## REQUIREMENT
Would you copy every line of the listing below that includes the word "cuspidal"?

## SUPPLIED MATERIAL
= Beginning of Section =

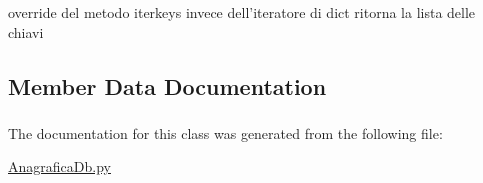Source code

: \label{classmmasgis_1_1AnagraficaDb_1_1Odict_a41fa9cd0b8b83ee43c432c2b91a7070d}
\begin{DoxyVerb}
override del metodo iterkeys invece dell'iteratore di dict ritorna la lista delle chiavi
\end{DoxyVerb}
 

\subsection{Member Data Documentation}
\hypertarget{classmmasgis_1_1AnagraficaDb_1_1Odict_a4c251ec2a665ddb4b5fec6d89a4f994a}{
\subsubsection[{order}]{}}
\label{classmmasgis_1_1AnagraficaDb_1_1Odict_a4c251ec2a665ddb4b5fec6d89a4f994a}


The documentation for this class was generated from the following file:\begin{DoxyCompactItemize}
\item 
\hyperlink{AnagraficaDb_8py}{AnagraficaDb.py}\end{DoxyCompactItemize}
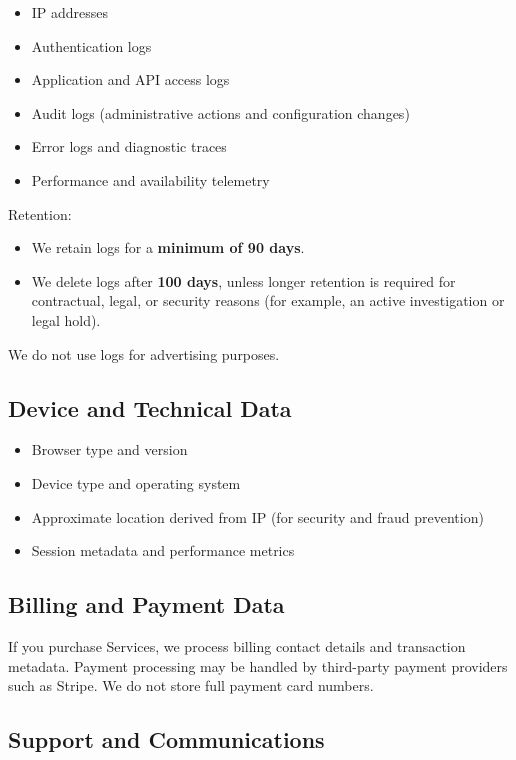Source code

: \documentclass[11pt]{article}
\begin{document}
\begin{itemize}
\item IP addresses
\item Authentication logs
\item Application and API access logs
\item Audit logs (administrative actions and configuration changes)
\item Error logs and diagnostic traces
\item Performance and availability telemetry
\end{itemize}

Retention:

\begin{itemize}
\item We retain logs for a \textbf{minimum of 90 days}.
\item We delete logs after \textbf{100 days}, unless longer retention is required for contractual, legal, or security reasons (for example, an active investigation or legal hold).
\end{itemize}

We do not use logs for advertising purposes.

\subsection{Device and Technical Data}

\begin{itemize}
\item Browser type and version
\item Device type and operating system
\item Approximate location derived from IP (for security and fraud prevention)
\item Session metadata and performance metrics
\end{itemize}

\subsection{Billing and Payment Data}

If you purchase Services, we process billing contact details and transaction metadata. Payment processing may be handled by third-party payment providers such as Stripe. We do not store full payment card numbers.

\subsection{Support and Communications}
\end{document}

= End of Section =
= Beginning of Section =

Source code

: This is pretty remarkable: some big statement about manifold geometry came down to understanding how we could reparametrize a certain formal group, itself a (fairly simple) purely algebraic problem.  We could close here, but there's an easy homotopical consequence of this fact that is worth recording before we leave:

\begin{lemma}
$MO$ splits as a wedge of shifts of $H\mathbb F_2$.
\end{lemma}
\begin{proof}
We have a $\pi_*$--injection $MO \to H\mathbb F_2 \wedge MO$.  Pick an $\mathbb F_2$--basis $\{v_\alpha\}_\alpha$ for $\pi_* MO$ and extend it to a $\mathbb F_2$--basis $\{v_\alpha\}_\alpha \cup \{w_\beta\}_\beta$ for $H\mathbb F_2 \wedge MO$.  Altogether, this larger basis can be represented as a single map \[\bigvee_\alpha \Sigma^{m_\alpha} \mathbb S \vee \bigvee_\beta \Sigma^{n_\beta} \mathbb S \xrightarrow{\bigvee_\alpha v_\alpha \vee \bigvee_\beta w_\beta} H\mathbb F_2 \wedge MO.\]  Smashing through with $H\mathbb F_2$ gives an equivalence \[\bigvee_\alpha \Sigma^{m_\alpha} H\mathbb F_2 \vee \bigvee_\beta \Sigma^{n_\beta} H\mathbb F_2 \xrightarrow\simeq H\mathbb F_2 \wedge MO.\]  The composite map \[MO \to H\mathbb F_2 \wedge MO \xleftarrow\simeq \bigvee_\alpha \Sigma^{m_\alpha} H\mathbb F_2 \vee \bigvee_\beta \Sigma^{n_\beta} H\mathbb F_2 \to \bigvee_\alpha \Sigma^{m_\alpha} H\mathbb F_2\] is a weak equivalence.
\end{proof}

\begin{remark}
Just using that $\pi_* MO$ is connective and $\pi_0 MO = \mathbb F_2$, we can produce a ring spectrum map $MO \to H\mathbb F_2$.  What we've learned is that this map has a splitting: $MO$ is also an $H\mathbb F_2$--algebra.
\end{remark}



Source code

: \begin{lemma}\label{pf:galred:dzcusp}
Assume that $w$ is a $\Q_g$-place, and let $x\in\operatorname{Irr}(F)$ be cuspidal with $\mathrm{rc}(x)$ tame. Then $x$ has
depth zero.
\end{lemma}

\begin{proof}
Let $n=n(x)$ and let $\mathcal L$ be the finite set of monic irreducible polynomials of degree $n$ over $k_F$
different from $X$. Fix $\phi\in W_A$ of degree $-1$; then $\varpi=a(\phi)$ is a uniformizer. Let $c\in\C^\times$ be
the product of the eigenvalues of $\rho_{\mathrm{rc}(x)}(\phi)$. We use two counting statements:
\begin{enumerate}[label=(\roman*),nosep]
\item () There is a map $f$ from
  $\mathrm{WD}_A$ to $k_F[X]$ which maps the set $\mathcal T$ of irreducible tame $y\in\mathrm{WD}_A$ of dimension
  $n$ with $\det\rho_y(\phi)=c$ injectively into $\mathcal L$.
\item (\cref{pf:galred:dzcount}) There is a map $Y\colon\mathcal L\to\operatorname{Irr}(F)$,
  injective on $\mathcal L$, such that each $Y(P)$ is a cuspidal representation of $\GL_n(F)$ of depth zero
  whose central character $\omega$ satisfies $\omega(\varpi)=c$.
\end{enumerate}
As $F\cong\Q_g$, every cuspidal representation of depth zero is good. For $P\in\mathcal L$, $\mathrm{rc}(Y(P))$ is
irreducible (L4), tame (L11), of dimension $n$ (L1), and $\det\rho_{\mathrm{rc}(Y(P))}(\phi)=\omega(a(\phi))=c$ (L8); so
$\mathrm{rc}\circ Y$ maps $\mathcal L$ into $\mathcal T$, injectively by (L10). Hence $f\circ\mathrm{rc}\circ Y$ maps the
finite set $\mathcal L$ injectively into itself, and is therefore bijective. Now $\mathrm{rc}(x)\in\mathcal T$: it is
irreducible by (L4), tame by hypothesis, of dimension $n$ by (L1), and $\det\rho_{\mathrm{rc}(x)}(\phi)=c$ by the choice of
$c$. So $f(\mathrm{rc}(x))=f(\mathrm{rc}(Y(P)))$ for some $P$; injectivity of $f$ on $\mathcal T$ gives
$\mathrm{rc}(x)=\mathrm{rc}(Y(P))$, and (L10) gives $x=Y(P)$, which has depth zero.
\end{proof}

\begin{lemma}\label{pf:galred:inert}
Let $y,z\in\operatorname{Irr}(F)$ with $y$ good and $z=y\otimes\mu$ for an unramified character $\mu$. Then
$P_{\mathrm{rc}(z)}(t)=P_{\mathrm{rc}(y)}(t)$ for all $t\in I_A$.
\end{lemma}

= End of Section =

## EXPECTED ANSWER
Assume that $w$ is a $\Q_g$-place, and let $x\in\operatorname{Irr}(F)$ be cuspidal with $\mathrm{rc}(x)$ tame. Then $x$ has
  injective on $\mathcal L$, such that each $Y(P)$ is a cuspidal representation of $\GL_n(F)$ of depth zero
As $F\cong\Q_g$, every cuspidal representation of depth zero is good. For $P\in\mathcal L$, $\mathrm{rc}(Y(P))$ is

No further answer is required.